“I am Robert Robot, mechanical man. Drive me and steer me wherever you can:” A little technological jewel dating from the dark days of the Cold War, Robert the Robot, part 1
Toy, glorious toy, they were anxious to try it. They being the bright eyed and bushy tailed children growing up during the dark days of the Cold War, and it being the technological jewel known as Robert the Robot.
And yes, the topic of this week’s peroration will be a toy robot. Do we have a problem? […] Good. Let us proceed.
As you undoubtedly discovered when you perambulated through the brand-new exhibition of the Canada Aviation and Space Museum, in Ottawa, Ontario, the Cold War was not a fun time. It was not safe out there. It was wondrous, with treasures to satiate desires both subtle and gross, but it was not for the timid. And yes, yours truly was paraphrasing, out of context, an annoying, if not downright obnoxious extradimensional being of unknown origin known as Q (Hello EP, EG and SB!), and…
What is it I see on my computer screen?! You have yet to visit the museum to see that wondrous exhibition?! I am truly disappointed. You should really have a look, you know, but not now. So, back to Robert.
The late 1940s and early 1950s saw the beginnings of televisual science fiction. And yes, my telephile reading friend, most of the shows in question were indeed spacey in nature. And they were almost exclusively American. Robot enthusiasts would have found little of interest therein and… You wish to read (see?) the titles of those television shows, do you not, my reading friend eager for information. Well, here they are. The titles of those television shows will probably not ring a bell, though…

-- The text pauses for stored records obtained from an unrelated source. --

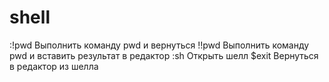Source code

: shell
=====

:!pwd	Выполнить команду pwd и вернуться
!!pwd	Выполнить команду pwd и вставить результат в редактор
:sh	Открыть шелл
$exit	Вернуться в редактор из шелла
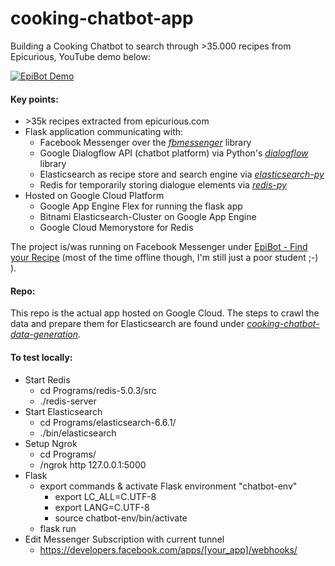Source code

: # cooking-chatbot-app

Building a Cooking Chatbot to search through >35.000 recipes from Epicurious, YouTube demo below: </br>

[![EpiBot Demo](https://img.youtube.com/vi/zcZn3eAQzoI/0.jpg)](https://www.youtube.com/watch?v=zcZn3eAQzoI) 


#### Key points:
- \>35k recipes extracted from epicurious.com
- Flask application communicating with:
  - Facebook Messenger over the [*fbmessenger*](https://github.com/rehabstudio/fbmessenger) library
  - Google Dialogflow API (chatbot platform) via Python's [*dialogflow*](https://dialogflow-python-client-v2.readthedocs.io/en/latest/) library
  - Elasticsearch as recipe store and search engine via [*elasticsearch-py*](https://elasticsearch-py.readthedocs.io/en/master/)
  - Redis for temporarily storing dialogue elements via [*redis-py*](https://redis-py.readthedocs.io/en/latest/)
- Hosted on Google Cloud Platform
  - Google App Engine Flex for running the flask app
  - Bitnami Elasticsearch-Cluster on Google App Engine
  - Google Cloud Memorystore for Redis

The project is/was running on Facebook Messenger under [EpiBot - Find your Recipe](https://www.facebook.com/find.your.recipe.1/?modal=admin_todo_tour) (most of the time offline though, I'm still just a poor student ;-) ).

#### Repo:
This repo is the actual app hosted on Google Cloud. The steps to crawl the data and prepare them for Elasticsearch are found under [*cooking-chatbot-data-generation*](https://github.com/lukasb23/cooking-chatbot-data-generation).

#### To test locally:

- Start Redis
  - cd Programs/redis-5.0.3/src
  - ./redis-server
- Start Elasticsearch
  - cd Programs/elasticsearch-6.6.1/
  - ./bin/elasticsearch
- Setup Ngrok
  - cd Programs/
  - /ngrok http 127.0.0.1:5000
- Flask
  - export commands & activate Flask environment "chatbot-env"
    - export LC_ALL=C.UTF-8
    - export LANG=C.UTF-8
    - source chatbot-env/bin/activate
  - flask run
- Edit Messenger Subscription with current tunnel
  - https://developers.facebook.com/apps/[your_app]/webhooks/
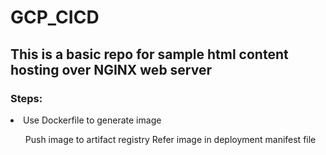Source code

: # GCP_CICD
## This is a basic repo for sample html content hosting over NGINX web server
### Steps:
<li>
  Use Dockerfile to generate image
</li>
<ol>
  Push image to artifact registry
  Refer image in deployment manifest file
</ol>
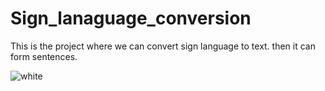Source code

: # Sign_lanaguage_conversion
This is the project where we can convert sign language to text. then it can form sentences.

![white](https://github.com/user-attachments/assets/f1a27cc9-7c57-4053-98fa-f1b46c1c2cca)
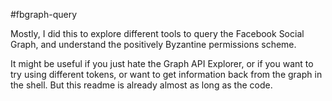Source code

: #fbgraph-query

Mostly, I did this to explore different tools to query the Facebook Social Graph, and understand the positively Byzantine permissions scheme.

It might be useful if you just hate the Graph API Explorer, or if you want to try using different tokens, or want to get information back from the graph in the shell. But this readme is already almost as long as the code.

Captain Video and His Video Rangers (1949-55)
Space Patrol (1950-55)
Buck Rogers (1950-51)
Tom Corbett, Space Cadet (1950-55)
Tales of Tomorrow (1951-1953)
Out There (1951-52)
Space Command (1953-54)
Johnny Jupiter (1953-54)
Rod Brown of the Rocket Rangers (1953-54)
Operation Neptune (1953)
Atom Squad (1953-54)
The Quatermass Experiment (1953)
Rocky Jones, Space Ranger (1954)
Flash Gordon (1954-55)
The Quatermass Experiment was the only non-North American show in that list, by the way. And yes, it was produced in England.
Space Command, on the other hand, was the first Canadian science fiction television series. Yours truly pontificated about it in a March 2023 issue of our incomparable blog / bulletin / thingee.
Movie theatres were somewhat more propitious locations for robot enthusiasts of the late 1940s and early 1950s, with offerings like…
The Perfect Woman (1949, United Kingdom)
The Day the Earth Stood Still (1951, United States)
Mother Riley Meets the Vampire (1952, United Kingdom)
Robot Monster (1953, United States)
Gog (1954, United States)
Tobor the Great (1954, United States)
Even young robot enthusiasts had something to sink their baby teeth into, namely Push-Button Kitty (1952) and Robot Rabbit (1953), two rather amusing if surprisingly violent American animated cartoons which starred Tom and Jerry on the one hand, and Bugs Bunny and Elmer J. Fudd on the other, and…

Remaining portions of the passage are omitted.